_Exercise aim_: When you reach the line in the data below that contains "[[Properties of Probability Laws]]", please start repeating lines exactly, and stop after the line that contains "[[The Borel-Cantelli Lemma]]", repeating nothing else.

_Data provided_:

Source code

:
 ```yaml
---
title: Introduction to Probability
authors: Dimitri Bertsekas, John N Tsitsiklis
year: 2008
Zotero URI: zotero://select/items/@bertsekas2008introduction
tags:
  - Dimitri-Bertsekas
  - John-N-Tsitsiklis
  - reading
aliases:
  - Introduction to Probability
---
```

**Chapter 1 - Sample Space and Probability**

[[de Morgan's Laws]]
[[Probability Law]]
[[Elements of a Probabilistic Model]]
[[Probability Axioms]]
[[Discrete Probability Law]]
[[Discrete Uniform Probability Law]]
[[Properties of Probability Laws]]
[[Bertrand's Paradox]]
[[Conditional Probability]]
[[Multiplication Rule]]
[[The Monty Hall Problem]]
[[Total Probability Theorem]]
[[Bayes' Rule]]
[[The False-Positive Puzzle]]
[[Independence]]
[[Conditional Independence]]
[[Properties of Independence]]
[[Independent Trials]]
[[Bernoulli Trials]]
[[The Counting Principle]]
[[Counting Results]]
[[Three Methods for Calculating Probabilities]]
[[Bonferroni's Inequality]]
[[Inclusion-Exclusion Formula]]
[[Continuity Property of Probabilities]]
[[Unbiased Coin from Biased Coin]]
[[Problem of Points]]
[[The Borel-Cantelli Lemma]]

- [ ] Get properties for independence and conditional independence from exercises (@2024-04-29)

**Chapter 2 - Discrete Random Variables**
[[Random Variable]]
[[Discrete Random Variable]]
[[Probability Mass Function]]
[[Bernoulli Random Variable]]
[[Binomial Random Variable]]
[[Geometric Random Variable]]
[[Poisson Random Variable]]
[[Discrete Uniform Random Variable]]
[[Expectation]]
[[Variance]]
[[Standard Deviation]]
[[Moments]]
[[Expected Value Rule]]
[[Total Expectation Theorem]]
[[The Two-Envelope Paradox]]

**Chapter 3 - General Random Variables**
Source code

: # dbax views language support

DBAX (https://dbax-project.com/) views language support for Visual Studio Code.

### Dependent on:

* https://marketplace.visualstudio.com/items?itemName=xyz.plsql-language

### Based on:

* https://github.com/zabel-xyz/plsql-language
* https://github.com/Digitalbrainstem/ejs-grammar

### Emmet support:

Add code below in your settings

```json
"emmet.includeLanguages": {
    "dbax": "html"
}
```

_Written response_:
[[Properties of Probability Laws]]
[[Bertrand's Paradox]]
[[Conditional Probability]]
[[Multiplication Rule]]
[[The Monty Hall Problem]]
[[Total Probability Theorem]]
[[Bayes' Rule]]
[[The False-Positive Puzzle]]
[[Independence]]
[[Conditional Independence]]
[[Properties of Independence]]
[[Independent Trials]]
[[Bernoulli Trials]]
[[The Counting Principle]]
[[Counting Results]]
[[Three Methods for Calculating Probabilities]]
[[Bonferroni's Inequality]]
[[Inclusion-Exclusion Formula]]
[[Continuity Property of Probabilities]]
[[Unbiased Coin from Biased Coin]]
[[Problem of Points]]
[[The Borel-Cantelli Lemma]]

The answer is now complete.